NumPy - finding topK in a 2D matrix
I have a 2D matrix, where I wish to find the topK (K is some value) values in the matrix along the rows and coloumns. What I want to ask, has two parts:
Question 1:
I have a working code snippet, that uses np.argpartition and np.take_along_axis to find the required values, separately, for the rows and columns:
import numpy as np
matrix = np.array([
[10.5, 1, 2.7],
[8.9, 4, 3],
[6.9, 0, 4.2],
[11.1, 7, 0],
[7, 3, 3.3]
]) # 5 rows, 3 columns
print(matrix.shape)
top2_cols = 2
top3_rows = 3
top2_cols_idx = np.argpartition(a=matrix, kth=-top2_cols, axis=1)[:, -top2_cols:]
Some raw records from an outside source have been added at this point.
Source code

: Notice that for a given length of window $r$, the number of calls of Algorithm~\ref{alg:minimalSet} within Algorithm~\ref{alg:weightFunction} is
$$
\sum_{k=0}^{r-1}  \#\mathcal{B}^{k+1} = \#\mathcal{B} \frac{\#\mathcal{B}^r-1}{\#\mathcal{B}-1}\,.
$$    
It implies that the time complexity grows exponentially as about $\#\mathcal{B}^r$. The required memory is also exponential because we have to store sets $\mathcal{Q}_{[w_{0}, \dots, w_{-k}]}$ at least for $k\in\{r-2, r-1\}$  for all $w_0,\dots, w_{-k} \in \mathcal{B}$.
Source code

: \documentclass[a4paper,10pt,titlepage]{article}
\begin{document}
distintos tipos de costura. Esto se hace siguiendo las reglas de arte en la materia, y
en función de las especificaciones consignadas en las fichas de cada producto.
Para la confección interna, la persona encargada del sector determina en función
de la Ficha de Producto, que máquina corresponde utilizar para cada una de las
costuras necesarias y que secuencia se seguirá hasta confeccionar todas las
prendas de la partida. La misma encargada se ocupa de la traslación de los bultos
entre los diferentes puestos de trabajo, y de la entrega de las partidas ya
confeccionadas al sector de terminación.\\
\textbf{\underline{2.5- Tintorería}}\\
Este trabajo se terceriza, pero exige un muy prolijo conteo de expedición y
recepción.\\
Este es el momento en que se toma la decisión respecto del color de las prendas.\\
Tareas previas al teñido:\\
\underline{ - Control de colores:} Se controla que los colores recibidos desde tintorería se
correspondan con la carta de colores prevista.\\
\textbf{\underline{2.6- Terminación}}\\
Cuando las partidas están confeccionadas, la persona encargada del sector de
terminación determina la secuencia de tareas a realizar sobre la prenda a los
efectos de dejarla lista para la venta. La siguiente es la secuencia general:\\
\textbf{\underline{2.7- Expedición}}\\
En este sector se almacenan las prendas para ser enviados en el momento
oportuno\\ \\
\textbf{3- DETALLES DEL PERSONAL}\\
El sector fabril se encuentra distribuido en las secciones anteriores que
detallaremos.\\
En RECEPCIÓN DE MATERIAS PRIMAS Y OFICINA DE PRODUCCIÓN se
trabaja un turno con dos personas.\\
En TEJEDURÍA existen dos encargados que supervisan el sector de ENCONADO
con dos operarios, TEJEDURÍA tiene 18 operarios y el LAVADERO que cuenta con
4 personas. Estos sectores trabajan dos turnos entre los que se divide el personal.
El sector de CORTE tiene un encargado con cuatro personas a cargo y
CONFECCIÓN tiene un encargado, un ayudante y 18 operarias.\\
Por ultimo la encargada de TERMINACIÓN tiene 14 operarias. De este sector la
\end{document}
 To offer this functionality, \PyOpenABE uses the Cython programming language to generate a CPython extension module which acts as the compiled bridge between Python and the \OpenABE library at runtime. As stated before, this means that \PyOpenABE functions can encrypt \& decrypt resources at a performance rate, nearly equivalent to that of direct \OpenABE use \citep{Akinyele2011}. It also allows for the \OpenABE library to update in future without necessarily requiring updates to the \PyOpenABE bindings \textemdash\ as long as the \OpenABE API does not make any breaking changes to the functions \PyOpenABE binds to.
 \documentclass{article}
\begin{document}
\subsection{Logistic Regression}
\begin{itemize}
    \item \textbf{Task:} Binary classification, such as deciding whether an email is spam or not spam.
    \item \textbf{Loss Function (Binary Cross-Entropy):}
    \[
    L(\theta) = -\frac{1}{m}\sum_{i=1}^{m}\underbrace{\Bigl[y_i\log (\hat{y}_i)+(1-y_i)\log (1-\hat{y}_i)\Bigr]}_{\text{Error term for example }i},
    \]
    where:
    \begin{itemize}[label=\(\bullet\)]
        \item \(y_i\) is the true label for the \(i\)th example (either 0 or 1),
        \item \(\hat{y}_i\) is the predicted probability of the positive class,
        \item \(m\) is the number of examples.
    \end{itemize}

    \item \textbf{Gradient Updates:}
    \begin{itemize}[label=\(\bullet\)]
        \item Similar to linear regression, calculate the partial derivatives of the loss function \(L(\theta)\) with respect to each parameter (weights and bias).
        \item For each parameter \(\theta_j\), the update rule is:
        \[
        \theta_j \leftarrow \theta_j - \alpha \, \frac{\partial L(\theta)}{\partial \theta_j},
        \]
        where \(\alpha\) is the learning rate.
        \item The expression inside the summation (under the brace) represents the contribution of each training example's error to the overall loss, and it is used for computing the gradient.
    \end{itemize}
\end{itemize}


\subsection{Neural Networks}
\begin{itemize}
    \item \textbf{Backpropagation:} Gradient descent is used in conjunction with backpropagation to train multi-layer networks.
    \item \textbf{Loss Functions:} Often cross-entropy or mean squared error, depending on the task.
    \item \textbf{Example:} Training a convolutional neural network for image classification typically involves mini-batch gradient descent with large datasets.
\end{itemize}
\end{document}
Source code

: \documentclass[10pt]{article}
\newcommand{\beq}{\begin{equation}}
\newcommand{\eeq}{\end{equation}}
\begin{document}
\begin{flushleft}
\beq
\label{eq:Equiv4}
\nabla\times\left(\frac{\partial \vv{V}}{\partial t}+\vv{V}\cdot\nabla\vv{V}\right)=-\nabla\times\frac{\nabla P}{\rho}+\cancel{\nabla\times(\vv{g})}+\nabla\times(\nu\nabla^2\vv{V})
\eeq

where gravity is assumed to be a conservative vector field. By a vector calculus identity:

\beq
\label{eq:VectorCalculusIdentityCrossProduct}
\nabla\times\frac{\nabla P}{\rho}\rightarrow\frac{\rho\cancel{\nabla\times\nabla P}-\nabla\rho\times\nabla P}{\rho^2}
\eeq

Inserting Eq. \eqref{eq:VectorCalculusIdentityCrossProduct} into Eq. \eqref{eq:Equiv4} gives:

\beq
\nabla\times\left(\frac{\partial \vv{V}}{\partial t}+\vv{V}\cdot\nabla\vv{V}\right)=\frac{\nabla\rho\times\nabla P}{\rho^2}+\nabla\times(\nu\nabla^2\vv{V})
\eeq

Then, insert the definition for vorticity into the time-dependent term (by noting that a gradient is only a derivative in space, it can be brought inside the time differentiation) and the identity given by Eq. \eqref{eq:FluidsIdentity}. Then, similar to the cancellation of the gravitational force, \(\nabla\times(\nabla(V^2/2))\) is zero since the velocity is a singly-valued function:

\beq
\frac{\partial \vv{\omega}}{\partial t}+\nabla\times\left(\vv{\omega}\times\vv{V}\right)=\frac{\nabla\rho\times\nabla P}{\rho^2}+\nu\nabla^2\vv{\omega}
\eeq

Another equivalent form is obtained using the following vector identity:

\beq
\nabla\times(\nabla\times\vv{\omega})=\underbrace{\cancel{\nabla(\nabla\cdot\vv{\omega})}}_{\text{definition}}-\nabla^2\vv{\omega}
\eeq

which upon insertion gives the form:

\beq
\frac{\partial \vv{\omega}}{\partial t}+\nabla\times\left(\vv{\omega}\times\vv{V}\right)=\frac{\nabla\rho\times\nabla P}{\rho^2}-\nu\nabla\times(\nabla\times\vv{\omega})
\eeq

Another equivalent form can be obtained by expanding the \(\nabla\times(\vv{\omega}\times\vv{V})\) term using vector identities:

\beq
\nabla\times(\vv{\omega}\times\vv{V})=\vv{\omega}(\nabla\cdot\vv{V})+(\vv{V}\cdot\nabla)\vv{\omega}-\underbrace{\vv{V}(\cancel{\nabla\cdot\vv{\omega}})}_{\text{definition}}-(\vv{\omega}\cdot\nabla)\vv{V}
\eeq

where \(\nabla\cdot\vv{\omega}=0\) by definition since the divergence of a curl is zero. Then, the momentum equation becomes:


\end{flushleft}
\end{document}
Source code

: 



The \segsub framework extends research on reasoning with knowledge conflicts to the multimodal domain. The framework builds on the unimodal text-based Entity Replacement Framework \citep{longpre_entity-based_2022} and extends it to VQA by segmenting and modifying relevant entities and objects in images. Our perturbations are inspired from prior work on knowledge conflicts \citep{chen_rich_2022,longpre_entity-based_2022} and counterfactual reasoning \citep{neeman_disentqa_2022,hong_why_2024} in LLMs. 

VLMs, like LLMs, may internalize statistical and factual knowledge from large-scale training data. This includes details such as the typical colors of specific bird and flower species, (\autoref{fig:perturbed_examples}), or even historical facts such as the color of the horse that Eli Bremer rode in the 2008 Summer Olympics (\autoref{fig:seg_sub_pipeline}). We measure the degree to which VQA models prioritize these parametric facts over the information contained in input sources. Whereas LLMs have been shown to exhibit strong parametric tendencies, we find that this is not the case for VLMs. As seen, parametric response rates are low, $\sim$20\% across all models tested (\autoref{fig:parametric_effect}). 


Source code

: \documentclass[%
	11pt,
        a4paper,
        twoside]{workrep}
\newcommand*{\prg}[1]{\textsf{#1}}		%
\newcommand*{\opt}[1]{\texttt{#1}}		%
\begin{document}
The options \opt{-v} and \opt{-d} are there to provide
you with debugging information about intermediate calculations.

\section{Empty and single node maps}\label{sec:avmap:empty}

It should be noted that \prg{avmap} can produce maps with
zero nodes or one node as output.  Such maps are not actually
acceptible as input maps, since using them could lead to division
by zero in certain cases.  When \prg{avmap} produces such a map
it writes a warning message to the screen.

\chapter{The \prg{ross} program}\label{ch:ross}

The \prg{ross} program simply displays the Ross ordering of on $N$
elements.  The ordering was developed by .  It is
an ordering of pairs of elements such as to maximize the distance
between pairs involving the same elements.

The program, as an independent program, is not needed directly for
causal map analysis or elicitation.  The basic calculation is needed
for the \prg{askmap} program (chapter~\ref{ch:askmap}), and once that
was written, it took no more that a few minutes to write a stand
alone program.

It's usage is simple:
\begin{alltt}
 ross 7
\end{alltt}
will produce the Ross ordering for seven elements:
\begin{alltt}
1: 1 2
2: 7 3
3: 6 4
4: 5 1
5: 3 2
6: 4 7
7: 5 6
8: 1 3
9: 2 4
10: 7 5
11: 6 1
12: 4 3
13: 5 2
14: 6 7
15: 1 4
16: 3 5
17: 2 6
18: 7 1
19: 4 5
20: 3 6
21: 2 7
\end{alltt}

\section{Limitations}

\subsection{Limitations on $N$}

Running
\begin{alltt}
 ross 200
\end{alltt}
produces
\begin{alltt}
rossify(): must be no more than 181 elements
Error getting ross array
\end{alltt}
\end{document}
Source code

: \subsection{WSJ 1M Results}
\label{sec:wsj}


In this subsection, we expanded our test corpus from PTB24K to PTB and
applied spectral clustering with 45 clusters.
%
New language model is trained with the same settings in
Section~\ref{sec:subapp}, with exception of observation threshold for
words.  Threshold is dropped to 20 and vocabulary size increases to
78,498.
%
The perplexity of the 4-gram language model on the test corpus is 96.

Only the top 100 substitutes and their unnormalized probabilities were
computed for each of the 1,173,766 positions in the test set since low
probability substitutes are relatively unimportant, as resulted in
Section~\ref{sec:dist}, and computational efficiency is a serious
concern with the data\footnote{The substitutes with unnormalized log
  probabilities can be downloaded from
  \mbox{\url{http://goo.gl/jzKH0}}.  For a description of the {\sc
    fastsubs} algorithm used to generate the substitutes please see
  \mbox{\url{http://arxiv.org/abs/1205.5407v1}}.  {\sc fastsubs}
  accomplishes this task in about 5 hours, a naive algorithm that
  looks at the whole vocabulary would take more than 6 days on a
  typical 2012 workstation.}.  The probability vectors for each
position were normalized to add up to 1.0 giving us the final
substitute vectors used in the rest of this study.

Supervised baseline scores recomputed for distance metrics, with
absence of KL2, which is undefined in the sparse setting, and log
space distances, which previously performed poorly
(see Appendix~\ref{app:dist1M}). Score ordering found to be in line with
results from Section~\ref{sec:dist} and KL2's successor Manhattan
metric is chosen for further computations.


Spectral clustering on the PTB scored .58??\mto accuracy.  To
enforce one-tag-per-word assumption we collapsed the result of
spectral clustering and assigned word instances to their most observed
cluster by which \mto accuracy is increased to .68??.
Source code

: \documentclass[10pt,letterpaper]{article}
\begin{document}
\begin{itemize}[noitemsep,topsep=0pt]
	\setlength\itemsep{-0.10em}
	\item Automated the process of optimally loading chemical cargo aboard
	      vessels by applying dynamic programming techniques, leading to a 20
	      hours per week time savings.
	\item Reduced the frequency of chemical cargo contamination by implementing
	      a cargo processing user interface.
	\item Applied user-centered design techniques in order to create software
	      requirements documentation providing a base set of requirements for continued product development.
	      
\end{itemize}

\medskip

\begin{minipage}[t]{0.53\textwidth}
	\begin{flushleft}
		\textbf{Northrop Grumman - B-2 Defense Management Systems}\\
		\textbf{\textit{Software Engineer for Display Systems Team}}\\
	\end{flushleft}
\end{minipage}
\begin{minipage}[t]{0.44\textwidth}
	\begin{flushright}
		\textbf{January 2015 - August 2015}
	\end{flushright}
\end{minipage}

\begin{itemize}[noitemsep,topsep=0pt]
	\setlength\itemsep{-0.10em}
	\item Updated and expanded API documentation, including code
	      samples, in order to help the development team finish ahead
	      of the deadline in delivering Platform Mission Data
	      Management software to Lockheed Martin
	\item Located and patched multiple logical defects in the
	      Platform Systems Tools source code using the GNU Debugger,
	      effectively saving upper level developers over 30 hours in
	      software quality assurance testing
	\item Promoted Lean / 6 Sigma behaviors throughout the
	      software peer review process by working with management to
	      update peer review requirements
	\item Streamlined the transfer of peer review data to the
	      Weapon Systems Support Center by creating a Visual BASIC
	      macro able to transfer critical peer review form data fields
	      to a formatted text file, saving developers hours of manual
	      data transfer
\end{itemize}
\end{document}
matrix_top2_cols = np.take_along_axis(matrix, top2_cols_idx, axis=1)
print(matrix_top2_cols)
top3_rows_idx = np.argpartition(a=matrix, kth=-top3_rows, axis=0)[-top3_rows:, :]
matrix_top3_rows = np.take_along_axis(matrix, top3_rows_idx, axis=0)
print(matrix_top3_rows)
- Is there a more efficient way to achieve this?
- Is there an efficient way to achieve this while preserving the relative order
Question 2:
- Is there a way to get a submatrix that contains the topK overall values of shape
(top3_rows, top2_cols), directly? - If answer to above is yes, how to maintain the info of indices relative to original matrix?